Dúvida Direito - Partilhas Conjugais

citação:Originalmente colocada por JPR

citação:Originalmente colocada por zerorpm

Aliás se não são casados, a questão da partilha nem se coloca...

O que estará em causa será uma acção de divisão de coisa comum.

lê lá o título do tópico "Partilhas Conjugais"...;). Aliás, a coisa comum em causa não pode ser dividida, dado tratar-se de uma fracção habitacional... Não podes dividr um carro, uma casa, ela não fica com a cozinha e ele com a sala...
 
citação:Originalmente colocada por KarmaCop213

citação:Originalmente colocada por Carlos.L

É meter advogado nisto.

E nunca, mas nunca me hei-de casar sem ter um acordo pré-nupcial. :)

E ela pergunta logo: "Não confias em mim? Vais-te casar comigo sem confiar em mim? A minha mãe bem me avisou... (etc, etc)".

Pois, mas o seguro morreu de velho! :D
 
Um acordo pré-nupcial não tem nada a ver com o amor ou dinheiro, ou a falta dos 2.

É apenas uma questão prática, que recomenda a toda a gente e eu também o farei, podem ter a certeza.

Numa altura em que a taxa de divórcio é de 50% dos casamentos, e que se levarmos em conta que nem toda a gente mal-casada se divorcia, há que ser prático. :D

E também para defender os interesses da outra parte, naturalmente. [8D]
 
citação:Originalmente colocada por Rasec

Conheço um caso pior com um conhecido meu!

Após namorar muitos anos com uma miuda, decidiram ir viver juntos. O pai do rapaz pagou a casa, mas por motivos fiscais a casa foi registada em nome dela.

Passado algum tempo, decidiram casar, mas mesmo no último momento, o gajo arrependeu-se (meteu-se uma traiçãozita ao barulho) e decidiu já não casar e acabar tudo com ela!

Moral da história, ficou sem namorada e sem casa!

Hoje em dia, a gaja ainda vive nessa casa (para todos os efeitos é dela), é casada e com filhos...

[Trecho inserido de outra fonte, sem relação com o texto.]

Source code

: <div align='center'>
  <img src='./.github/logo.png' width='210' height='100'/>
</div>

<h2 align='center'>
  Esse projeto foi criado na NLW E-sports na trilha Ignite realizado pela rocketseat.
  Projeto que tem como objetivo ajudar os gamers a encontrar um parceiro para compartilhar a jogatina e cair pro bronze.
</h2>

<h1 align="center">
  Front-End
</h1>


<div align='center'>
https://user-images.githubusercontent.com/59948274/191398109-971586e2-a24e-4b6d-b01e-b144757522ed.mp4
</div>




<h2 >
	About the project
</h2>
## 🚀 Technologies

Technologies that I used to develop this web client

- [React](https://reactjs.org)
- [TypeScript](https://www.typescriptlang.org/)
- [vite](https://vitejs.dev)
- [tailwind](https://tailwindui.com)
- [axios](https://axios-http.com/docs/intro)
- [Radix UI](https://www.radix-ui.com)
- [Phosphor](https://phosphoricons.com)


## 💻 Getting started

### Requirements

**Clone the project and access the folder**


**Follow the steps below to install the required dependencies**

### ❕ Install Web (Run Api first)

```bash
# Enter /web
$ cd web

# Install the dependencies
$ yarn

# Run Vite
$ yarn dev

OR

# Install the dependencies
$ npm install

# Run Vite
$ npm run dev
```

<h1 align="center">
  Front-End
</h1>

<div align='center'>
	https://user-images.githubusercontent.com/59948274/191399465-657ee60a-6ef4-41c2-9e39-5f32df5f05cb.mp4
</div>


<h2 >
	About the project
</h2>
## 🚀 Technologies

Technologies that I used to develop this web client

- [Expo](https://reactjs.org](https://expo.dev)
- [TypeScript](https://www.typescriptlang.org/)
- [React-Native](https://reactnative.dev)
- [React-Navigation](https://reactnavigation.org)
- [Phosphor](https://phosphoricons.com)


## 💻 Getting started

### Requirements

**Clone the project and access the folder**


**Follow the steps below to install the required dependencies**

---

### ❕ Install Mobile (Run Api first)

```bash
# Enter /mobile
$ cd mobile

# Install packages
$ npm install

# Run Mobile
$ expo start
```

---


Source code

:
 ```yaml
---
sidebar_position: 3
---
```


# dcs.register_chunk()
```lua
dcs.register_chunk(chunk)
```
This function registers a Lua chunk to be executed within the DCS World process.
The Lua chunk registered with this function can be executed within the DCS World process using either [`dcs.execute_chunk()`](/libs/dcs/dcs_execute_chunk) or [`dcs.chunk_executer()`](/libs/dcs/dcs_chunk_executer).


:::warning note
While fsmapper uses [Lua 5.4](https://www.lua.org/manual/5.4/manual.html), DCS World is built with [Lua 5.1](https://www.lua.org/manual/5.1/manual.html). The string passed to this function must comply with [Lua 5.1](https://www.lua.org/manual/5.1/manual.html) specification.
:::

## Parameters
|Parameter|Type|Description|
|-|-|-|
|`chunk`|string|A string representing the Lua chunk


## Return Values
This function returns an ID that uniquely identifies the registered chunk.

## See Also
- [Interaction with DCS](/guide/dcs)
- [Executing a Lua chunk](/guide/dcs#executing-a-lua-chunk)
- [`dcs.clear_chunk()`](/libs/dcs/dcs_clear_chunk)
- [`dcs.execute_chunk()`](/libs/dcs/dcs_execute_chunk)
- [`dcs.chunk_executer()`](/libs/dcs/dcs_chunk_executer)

Sei que essa história já passou há algum tempo num programa de televisão (não sei se foi o Juiz decide).



Acredito que seja de deixar um tipo Fo.... Lixado!
Desculpa que seja tão honesto mas o teu amigo (ou o pai do teu amigo foi um "pouco" para o... TÓTÓ... [:I]
Então poupa a nivel fiscal... e depois... "bye bye Maria Ivone"...
Sem estarem casados, colocam a casa no nome de outra pessoa... [xx(]
A ela saiu o Totoloto sem jogar!!!
 
Qto à questão de fundo a gaja veio reclamar metade da casa.

Portanto se a casa vale 100 ela tem dto a 50.

Mas como a gaja n pagou 2 anos de mensalidades (como é obvio o teu amigo tem q provar na contestação ou noutro req no caso de ser proc especial q a gaja n pagou) ela verá diminuido nos seus 50 aquilo q n pagou e q deveria ter pago.

se a mensalidade era 2 ela tinha q pagar 1. Multiplica-se a mensalidade pelos meses q n tem q pagar e chega-se a por ex 5.

Então o teu amigo tem q lhe dar 50-5=45
 
citação:Originalmente colocada por corsa

citação:Originalmente colocada por Rasec

Conheço um caso pior com um conhecido meu!

Após namorar muitos anos com uma miuda, decidiram ir viver juntos. O pai do rapaz pagou a casa, mas por motivos fiscais a casa foi registada em nome dela.

Passado algum tempo, decidiram casar, mas mesmo no último momento, o gajo arrependeu-se (meteu-se uma traiçãozita ao barulho) e decidiu já não casar e acabar tudo com ela!

Moral da história, ficou sem namorada e sem casa!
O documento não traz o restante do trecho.